Medicamento para TDAH associado a um risco ligeiramente aumentado de problemas no ritmo cardíaco

Zeitgeist 3 Moving Forward (legendado) (Julho 2019).

Anonim

O uso de metilfenidato em crianças e jovens com TDAH está associado a um risco ligeiramente aumentado de ritmo cardíaco anormal (arritmia) logo após o início do tratamento, sugere uma pesquisa publicada hoje pelo BMJ .

Embora o risco absoluto provavelmente seja baixo, os pesquisadores dizem que os benefícios do metilfenidato "devem ser cuidadosamente ponderados em relação aos riscos cardiovasculares potenciais dessas drogas em crianças e adolescentes".

O metilfenidato é um estimulante do sistema nervoso central usado para tratar o transtorno do déficit de atenção e hiperatividade (TDAH) e a narcolepsia. É vendido sob vários nomes comerciais, sendo a Ritalina uma das mais conhecidas.

A segurança cardíaca dos estimulantes, que são conhecidos por elevar ligeiramente a pressão arterial e acelerar a frequência cardíaca, tem sido calorosamente debatida, mas as evidências são conflitantes.

Assim, uma equipe de pesquisadores sediada na Austrália, Canadá e Coréia do Sul decidiu medir a segurança cardíaca do metilfenidato em crianças e jovens com TDAH.

Usando o Banco de Dados Nacional de Seguro de Saúde da Coréia do Sul, eles extraíram dados sobre 1.224 eventos cardíacos de uma população de 114.647 crianças e jovens com 17 anos ou menos e recém tratados com metilfenidato a qualquer momento entre 2008 e 2011.

Os eventos cardíacos incluíram problemas no ritmo cardíaco (arritmias), hipertensão arterial (hipertensão), ataques cardíacos (enfarte do miocárdio), acidente vascular cerebral isquémico e insuficiência cardíaca.

Casos de arritmia foram estatisticamente significativamente mais propensos a ter ocorrido durante os primeiros dois meses de uso em comparação com os períodos de não utilização, e o risco foi maior nos primeiros três dias de uso.

O risco foi mais pronunciado em crianças com cardiopatia congênita existente.

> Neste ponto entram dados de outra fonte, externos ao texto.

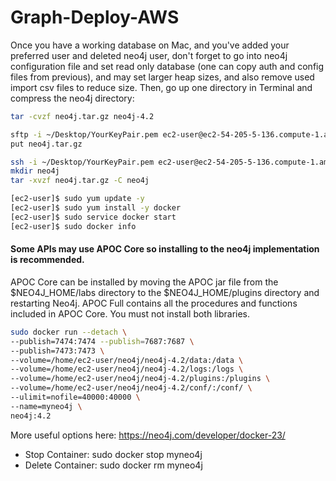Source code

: # Graph-Deploy-AWS

Once you have a working database on Mac, and you've added your preferred user and deleted neo4j user, don't forget to go into neo4j configuration file and set read only database (one can copy auth and config files from previous), and may set larger heap sizes, and also remove used import csv files to reduce size. Then, go up one directory in Terminal and compress the neo4j directory:
```bash
tar -cvzf neo4j.tar.gz neo4j-4.2
```

```bash
sftp -i ~/Desktop/YourKeyPair.pem ec2-user@ec2-54-205-5-136.compute-1.amazonaws.com
put neo4j.tar.gz
```

```bash
ssh -i ~/Desktop/YourKeyPair.pem ec2-user@ec2-54-205-5-136.compute-1.amazonaws.com
mkdir neo4j
tar -xvzf neo4j.tar.gz -C neo4j
```

```bash
[ec2-user]$ sudo yum update -y
[ec2-user]$ sudo yum install -y docker
[ec2-user]$ sudo service docker start
[ec2-user]$ sudo docker info
```
#### Some APIs may use APOC Core so installing to the neo4j implementation is recommended. 
APOC Core can be installed by moving the APOC jar file from the $NEO4J_HOME/labs directory to the $NEO4J_HOME/plugins directory and restarting Neo4j. APOC Full contains all the procedures and functions included in APOC Core. You must not install both libraries.

```bash
sudo docker run --detach \
--publish=7474:7474 --publish=7687:7687 \
--publish=7473:7473 \
--volume=/home/ec2-user/neo4j/neo4j-4.2/data:/data \
--volume=/home/ec2-user/neo4j/neo4j-4.2/logs:/logs \
--volume=/home/ec2-user/neo4j/neo4j-4.2/plugins:/plugins \
--volume=/home/ec2-user/neo4j/neo4j-4.2/conf/:/conf/ \
--ulimit=nofile=40000:40000 \
--name=myneo4j \
neo4j:4.2
```

More useful options here: https://neo4j.com/developer/docker-23/
* Stop Container: sudo docker stop myneo4j
* Delete Container: sudo docker rm myneo4j
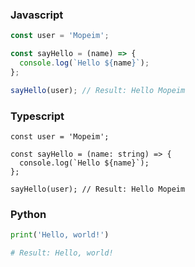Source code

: ### Javascript

```jsx
const user = 'Mopeim';

const sayHello = (name) => {
  console.log(`Hello ${name}`);
};

sayHello(user); // Result: Hello Mopeim
```

### Typescript

```tsx
const user = 'Mopeim';

const sayHello = (name: string) => {
  console.log(`Hello ${name}`);
};

sayHello(user); // Result: Hello Mopeim
```

### Python

```py
print('Hello, world!')

# Result: Hello, world!
```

Nenhum risco significativo de infarto do miocárdio foi observado, embora o risco aumentou após a primeira semana de tratamento e permaneceu levantado durante os primeiros dois meses de tratamento contínuo.

Nenhum risco aumentado foi observado para hipertensão, acidente vascular cerebral isquêmico ou insuficiência cardíaca.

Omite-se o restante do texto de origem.